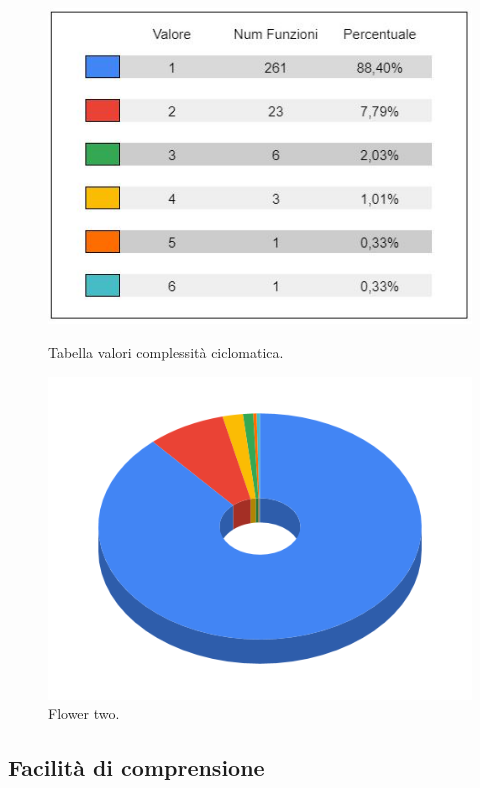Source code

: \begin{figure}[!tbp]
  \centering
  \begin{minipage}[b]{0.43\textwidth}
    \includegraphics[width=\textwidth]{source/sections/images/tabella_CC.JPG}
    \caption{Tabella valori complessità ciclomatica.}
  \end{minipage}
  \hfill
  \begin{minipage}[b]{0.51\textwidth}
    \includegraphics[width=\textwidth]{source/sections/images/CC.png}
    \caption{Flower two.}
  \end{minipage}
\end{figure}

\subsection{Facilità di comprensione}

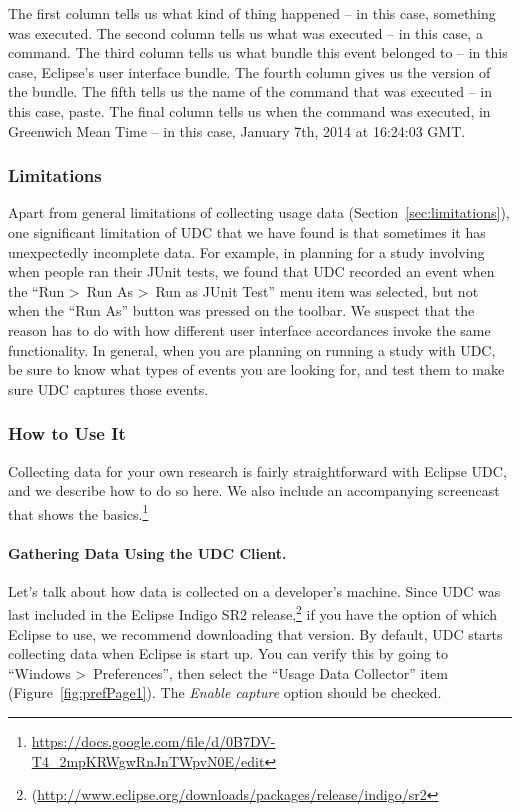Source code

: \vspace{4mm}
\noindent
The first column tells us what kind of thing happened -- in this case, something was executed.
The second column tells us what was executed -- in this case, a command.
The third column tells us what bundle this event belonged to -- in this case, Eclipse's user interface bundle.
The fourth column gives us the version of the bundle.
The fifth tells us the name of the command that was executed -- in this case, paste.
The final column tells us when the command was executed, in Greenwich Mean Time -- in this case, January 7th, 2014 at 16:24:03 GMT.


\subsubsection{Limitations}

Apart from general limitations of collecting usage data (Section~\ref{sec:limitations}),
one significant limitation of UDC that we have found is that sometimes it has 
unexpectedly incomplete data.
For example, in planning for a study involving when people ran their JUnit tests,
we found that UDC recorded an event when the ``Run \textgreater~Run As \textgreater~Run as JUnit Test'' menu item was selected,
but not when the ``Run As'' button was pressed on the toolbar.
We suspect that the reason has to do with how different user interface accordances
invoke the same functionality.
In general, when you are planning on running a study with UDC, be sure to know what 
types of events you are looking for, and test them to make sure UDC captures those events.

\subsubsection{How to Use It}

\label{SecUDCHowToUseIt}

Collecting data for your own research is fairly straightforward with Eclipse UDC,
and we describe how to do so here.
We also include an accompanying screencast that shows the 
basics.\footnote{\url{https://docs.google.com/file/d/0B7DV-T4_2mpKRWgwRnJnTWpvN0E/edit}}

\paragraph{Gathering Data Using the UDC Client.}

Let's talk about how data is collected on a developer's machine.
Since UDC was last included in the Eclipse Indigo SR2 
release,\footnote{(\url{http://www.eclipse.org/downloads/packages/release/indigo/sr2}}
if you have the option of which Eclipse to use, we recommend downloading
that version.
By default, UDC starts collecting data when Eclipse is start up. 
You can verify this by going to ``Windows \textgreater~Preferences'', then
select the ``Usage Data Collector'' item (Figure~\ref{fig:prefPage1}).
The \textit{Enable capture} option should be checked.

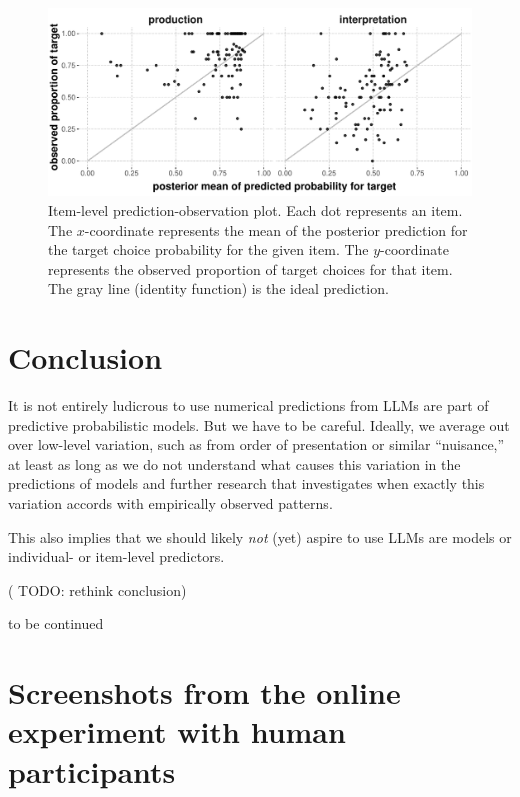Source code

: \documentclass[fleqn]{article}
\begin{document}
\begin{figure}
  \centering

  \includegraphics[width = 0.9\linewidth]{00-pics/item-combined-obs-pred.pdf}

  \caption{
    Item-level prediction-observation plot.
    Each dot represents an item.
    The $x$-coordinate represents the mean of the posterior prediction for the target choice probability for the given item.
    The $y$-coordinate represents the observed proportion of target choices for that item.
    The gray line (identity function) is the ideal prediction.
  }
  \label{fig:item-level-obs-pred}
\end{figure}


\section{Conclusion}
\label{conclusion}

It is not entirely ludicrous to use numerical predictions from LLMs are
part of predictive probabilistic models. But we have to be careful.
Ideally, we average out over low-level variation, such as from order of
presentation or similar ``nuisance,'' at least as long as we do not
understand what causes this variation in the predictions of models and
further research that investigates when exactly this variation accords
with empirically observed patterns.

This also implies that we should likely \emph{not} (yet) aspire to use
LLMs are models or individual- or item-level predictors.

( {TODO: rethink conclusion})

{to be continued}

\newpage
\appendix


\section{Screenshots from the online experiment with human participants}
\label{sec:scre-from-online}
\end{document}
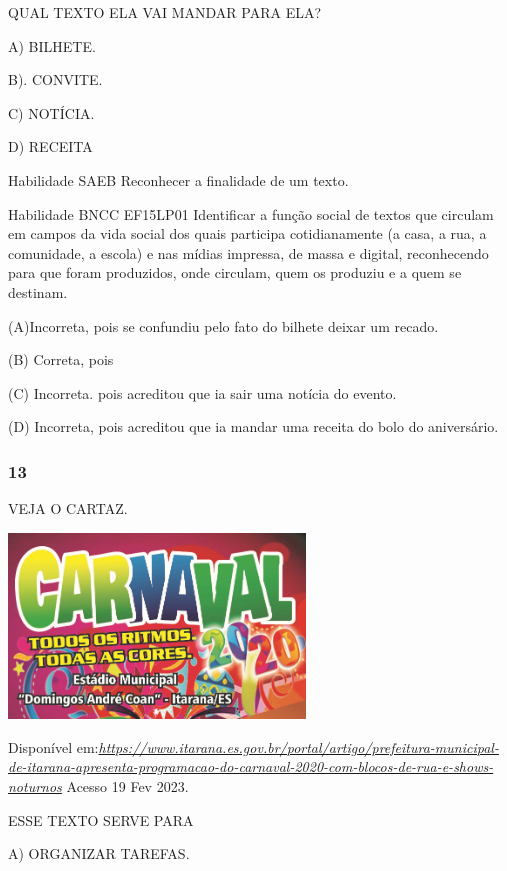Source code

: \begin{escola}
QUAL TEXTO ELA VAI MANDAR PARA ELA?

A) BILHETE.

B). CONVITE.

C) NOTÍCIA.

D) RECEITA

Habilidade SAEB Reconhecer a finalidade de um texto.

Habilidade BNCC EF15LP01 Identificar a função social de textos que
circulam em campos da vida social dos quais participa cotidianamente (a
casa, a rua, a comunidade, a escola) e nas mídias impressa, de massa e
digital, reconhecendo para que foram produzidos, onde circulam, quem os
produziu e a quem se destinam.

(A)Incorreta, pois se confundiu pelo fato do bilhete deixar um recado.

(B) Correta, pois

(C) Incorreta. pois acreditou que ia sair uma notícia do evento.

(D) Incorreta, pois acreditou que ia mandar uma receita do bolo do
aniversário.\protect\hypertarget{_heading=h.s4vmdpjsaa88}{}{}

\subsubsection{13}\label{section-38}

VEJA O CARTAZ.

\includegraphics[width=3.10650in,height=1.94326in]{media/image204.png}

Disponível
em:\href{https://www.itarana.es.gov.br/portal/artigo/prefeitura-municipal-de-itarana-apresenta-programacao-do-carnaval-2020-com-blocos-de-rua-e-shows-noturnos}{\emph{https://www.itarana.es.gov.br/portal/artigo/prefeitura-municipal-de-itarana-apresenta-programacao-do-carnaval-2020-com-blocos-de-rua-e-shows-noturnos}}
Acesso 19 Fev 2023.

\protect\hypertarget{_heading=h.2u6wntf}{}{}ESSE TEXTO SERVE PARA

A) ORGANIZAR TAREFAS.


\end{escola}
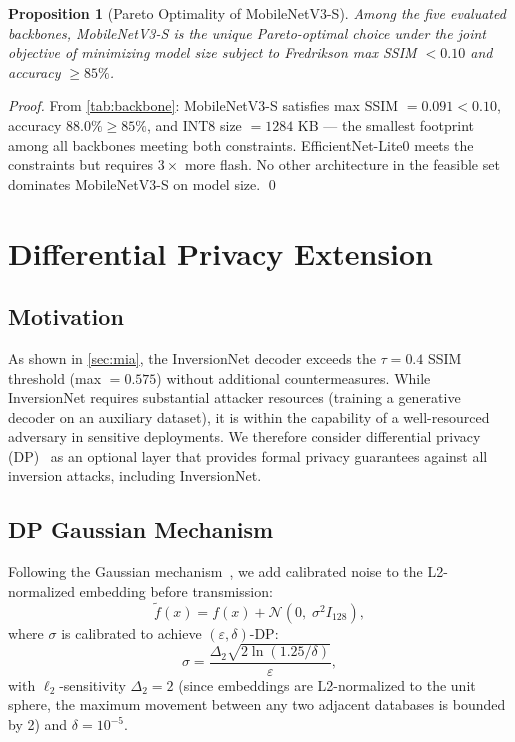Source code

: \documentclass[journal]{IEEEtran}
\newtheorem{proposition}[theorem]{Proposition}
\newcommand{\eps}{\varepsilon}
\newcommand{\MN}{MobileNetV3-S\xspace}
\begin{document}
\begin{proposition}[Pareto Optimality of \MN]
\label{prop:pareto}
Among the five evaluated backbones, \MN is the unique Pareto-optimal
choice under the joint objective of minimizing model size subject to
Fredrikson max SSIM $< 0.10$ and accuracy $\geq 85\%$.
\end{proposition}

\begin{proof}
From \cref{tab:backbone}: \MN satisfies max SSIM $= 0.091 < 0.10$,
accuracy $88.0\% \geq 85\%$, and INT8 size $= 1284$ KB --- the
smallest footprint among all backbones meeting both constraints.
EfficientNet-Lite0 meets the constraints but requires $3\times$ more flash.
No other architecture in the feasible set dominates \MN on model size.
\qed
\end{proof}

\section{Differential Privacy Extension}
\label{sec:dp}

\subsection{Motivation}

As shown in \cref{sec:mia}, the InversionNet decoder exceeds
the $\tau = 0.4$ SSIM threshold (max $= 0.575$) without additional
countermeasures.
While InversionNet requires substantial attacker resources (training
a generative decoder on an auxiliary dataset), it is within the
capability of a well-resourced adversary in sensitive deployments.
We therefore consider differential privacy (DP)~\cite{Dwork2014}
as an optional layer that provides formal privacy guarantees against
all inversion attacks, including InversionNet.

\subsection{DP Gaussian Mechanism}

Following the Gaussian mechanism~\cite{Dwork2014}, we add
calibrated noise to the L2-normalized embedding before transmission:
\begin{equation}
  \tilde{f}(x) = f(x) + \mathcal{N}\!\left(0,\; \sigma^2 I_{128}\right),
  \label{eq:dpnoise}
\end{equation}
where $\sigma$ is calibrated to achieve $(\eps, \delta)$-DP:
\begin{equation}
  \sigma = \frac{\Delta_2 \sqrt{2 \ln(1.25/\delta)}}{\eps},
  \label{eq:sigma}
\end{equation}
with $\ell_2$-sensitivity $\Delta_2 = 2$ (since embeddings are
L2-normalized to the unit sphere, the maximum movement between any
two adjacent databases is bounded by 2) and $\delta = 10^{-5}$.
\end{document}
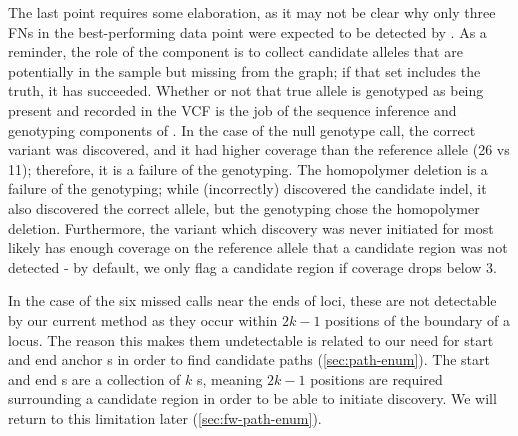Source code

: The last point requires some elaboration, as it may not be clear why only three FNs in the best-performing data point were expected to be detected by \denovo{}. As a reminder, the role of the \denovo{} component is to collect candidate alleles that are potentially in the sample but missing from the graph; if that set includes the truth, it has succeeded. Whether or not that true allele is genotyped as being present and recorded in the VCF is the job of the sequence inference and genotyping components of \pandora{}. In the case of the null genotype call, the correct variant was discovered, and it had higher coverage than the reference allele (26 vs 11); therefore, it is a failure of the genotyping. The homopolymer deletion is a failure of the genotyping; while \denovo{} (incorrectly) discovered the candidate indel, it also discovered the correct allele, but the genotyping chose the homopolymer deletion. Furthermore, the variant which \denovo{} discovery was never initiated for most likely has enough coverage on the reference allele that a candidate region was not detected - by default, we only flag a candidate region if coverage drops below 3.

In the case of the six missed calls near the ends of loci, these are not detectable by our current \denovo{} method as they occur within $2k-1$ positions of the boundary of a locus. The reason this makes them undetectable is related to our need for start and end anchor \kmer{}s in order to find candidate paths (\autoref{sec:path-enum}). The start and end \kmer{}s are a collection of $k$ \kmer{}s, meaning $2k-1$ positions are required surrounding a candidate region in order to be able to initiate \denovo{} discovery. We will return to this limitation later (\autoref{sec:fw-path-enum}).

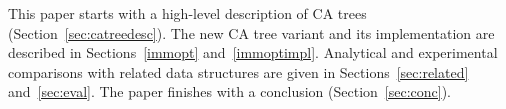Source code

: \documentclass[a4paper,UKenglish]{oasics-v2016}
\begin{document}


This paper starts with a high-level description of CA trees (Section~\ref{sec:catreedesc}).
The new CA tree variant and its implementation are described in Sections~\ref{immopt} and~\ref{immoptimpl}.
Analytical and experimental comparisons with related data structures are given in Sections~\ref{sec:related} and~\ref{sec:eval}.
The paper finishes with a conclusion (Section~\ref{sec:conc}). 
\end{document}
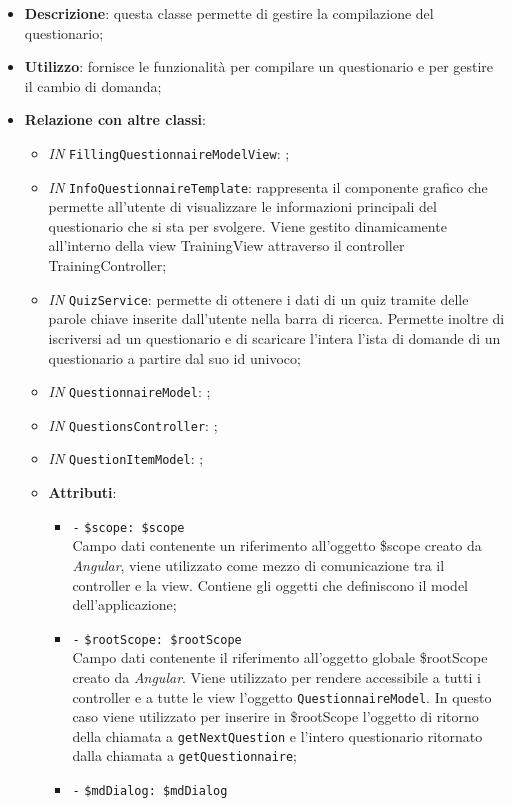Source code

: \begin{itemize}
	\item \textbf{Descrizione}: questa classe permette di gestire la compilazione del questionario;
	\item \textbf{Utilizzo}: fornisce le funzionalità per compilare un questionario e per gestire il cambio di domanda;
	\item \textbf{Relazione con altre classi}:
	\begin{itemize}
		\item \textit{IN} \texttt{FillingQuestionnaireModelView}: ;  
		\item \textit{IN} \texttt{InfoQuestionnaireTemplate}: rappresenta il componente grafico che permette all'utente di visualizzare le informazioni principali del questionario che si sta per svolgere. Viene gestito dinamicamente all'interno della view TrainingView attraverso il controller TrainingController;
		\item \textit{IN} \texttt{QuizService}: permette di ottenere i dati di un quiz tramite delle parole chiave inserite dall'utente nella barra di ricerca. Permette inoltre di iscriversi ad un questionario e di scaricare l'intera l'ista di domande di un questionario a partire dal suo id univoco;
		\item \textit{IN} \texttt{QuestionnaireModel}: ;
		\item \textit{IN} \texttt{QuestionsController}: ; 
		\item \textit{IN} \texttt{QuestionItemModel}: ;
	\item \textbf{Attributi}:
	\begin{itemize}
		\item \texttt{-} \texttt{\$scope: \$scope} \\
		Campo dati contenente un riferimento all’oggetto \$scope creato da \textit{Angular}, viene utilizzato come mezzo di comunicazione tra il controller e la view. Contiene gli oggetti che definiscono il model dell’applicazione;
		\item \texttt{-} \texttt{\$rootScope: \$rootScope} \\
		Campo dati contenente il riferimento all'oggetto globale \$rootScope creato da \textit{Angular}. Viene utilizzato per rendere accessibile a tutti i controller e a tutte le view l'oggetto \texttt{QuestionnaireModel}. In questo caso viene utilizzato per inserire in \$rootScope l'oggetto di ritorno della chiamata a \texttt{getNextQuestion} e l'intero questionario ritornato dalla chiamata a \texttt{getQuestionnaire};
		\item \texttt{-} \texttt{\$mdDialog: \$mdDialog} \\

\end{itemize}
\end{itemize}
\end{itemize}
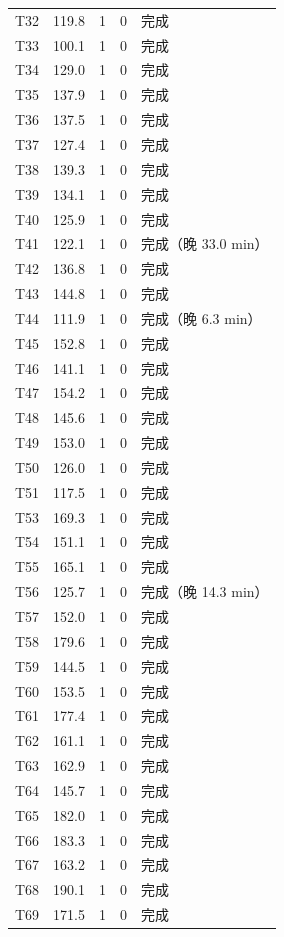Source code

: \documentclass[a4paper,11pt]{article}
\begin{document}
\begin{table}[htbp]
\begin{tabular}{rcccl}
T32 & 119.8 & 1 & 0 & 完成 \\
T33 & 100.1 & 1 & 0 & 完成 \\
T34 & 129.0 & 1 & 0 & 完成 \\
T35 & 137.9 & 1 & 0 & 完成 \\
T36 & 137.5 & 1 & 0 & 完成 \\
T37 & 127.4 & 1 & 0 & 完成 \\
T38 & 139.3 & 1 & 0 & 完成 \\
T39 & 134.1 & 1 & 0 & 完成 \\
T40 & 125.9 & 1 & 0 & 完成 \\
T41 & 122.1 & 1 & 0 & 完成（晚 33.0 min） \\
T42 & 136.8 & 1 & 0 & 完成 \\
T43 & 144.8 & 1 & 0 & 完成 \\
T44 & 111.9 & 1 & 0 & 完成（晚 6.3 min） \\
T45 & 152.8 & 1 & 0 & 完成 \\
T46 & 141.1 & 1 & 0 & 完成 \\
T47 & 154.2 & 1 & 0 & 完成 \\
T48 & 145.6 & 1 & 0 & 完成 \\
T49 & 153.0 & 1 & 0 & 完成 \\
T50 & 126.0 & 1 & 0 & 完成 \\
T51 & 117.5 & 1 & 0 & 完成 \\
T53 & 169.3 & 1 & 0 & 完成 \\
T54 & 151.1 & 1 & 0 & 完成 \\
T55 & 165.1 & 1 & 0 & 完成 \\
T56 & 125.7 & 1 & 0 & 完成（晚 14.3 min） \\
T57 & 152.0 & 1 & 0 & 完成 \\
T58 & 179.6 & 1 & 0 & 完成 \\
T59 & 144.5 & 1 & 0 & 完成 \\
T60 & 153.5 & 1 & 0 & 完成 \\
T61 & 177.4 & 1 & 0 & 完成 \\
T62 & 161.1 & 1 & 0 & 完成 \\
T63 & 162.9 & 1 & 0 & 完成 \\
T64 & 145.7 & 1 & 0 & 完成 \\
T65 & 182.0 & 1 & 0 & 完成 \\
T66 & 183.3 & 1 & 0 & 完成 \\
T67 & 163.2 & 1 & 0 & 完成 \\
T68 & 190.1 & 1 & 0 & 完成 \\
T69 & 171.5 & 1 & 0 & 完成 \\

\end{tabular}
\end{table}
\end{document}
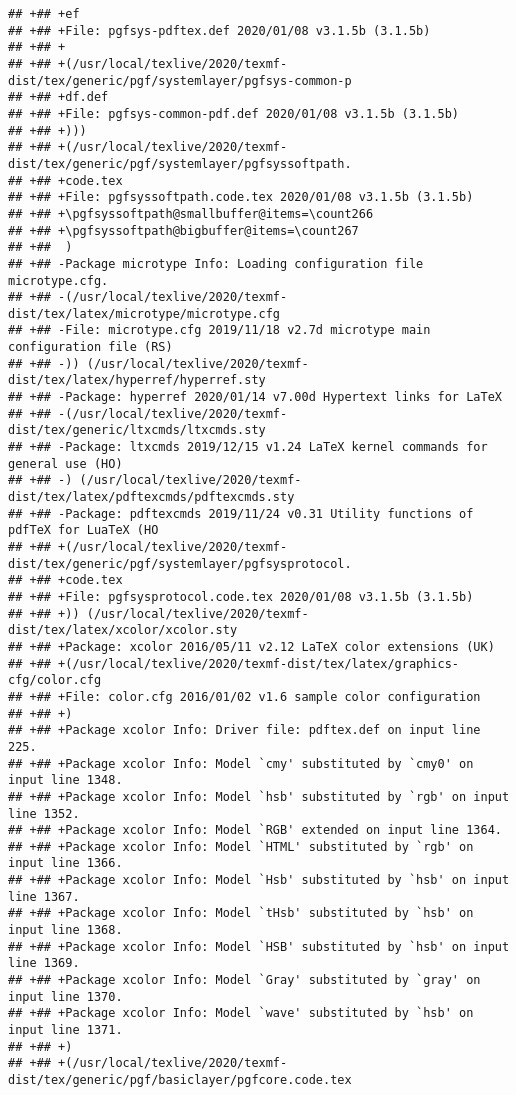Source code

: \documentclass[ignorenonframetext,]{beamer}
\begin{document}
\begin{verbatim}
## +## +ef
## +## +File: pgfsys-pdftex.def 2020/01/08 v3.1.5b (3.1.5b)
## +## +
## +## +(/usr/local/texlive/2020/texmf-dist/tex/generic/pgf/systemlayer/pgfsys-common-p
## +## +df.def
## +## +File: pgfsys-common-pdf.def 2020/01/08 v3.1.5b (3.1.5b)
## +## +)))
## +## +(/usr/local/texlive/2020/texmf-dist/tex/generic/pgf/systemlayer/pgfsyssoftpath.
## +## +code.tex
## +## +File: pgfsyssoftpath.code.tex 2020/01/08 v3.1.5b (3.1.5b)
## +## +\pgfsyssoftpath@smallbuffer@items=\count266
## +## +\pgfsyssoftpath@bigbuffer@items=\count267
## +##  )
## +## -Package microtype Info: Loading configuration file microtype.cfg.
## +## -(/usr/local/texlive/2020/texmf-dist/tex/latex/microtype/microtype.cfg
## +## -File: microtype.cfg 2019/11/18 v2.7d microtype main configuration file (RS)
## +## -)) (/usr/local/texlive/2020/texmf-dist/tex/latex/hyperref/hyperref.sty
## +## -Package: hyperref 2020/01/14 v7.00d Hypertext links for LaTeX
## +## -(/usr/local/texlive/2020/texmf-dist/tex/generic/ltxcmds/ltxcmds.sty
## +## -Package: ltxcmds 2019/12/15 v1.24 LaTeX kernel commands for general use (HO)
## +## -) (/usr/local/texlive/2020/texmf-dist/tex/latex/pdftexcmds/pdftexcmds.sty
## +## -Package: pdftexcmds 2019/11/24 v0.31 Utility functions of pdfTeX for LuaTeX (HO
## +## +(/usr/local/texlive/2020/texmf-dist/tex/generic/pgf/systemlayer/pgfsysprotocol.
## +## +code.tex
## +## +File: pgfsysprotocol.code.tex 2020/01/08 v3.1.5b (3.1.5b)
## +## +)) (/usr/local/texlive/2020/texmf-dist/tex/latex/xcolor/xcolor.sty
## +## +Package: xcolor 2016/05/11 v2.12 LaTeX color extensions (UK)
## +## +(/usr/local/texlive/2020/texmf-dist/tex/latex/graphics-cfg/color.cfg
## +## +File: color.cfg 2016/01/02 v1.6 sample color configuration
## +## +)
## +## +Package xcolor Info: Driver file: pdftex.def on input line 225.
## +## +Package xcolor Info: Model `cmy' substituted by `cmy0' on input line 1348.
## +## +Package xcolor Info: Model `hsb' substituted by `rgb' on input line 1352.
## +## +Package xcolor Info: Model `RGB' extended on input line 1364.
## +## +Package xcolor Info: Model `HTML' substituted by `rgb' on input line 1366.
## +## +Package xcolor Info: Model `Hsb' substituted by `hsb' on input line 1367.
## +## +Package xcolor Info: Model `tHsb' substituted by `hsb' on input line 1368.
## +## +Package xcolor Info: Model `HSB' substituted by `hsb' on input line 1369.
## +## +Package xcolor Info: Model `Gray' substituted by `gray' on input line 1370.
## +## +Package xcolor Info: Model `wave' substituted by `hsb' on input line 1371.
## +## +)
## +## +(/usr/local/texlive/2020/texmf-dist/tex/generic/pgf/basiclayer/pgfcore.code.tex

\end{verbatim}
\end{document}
#####
#### [WHAT YOU ARE ASKED TO DO]
An exact copy is needed of the entries above, starting at the line that holds "T42 & 136.8 & 1 & 0 & 完成 \\" and stopping at the line that holds "## +## -Package microtype", both kept; pictures stay out.

#### [TASK RESULT]
T42 & 136.8 & 1 & 0 & 完成 \\
T43 & 144.8 & 1 & 0 & 完成 \\
T44 & 111.9 & 1 & 0 & 完成（晚 6.3 min） \\
T45 & 152.8 & 1 & 0 & 完成 \\
T46 & 141.1 & 1 & 0 & 完成 \\
T47 & 154.2 & 1 & 0 & 完成 \\
T48 & 145.6 & 1 & 0 & 完成 \\
T49 & 153.0 & 1 & 0 & 完成 \\
T50 & 126.0 & 1 & 0 & 完成 \\
T51 & 117.5 & 1 & 0 & 完成 \\
T53 & 169.3 & 1 & 0 & 完成 \\
T54 & 151.1 & 1 & 0 & 完成 \\
T55 & 165.1 & 1 & 0 & 完成 \\
T56 & 125.7 & 1 & 0 & 完成（晚 14.3 min） \\
T57 & 152.0 & 1 & 0 & 完成 \\
T58 & 179.6 & 1 & 0 & 完成 \\
T59 & 144.5 & 1 & 0 & 完成 \\
T60 & 153.5 & 1 & 0 & 完成 \\
T61 & 177.4 & 1 & 0 & 完成 \\
T62 & 161.1 & 1 & 0 & 完成 \\
T63 & 162.9 & 1 & 0 & 完成 \\
T64 & 145.7 & 1 & 0 & 完成 \\
T65 & 182.0 & 1 & 0 & 完成 \\
T66 & 183.3 & 1 & 0 & 完成 \\
T67 & 163.2 & 1 & 0 & 完成 \\
T68 & 190.1 & 1 & 0 & 完成 \\
T69 & 171.5 & 1 & 0 & 完成 \\

\end{tabular}
\end{table}
\end{document}
Source code

: \documentclass[ignorenonframetext,]{beamer}
\begin{document}
\begin{verbatim}
## +## +ef
## +## +File: pgfsys-pdftex.def 2020/01/08 v3.1.5b (3.1.5b)
## +## +
## +## +(/usr/local/texlive/2020/texmf-dist/tex/generic/pgf/systemlayer/pgfsys-common-p
## +## +df.def
## +## +File: pgfsys-common-pdf.def 2020/01/08 v3.1.5b (3.1.5b)
## +## +)))
## +## +(/usr/local/texlive/2020/texmf-dist/tex/generic/pgf/systemlayer/pgfsyssoftpath.
## +## +code.tex
## +## +File: pgfsyssoftpath.code.tex 2020/01/08 v3.1.5b (3.1.5b)
## +## +\pgfsyssoftpath@smallbuffer@items=\count266
## +## +\pgfsyssoftpath@bigbuffer@items=\count267
## +##  )
## +## -Package microtype Info: Loading configuration file microtype.cfg.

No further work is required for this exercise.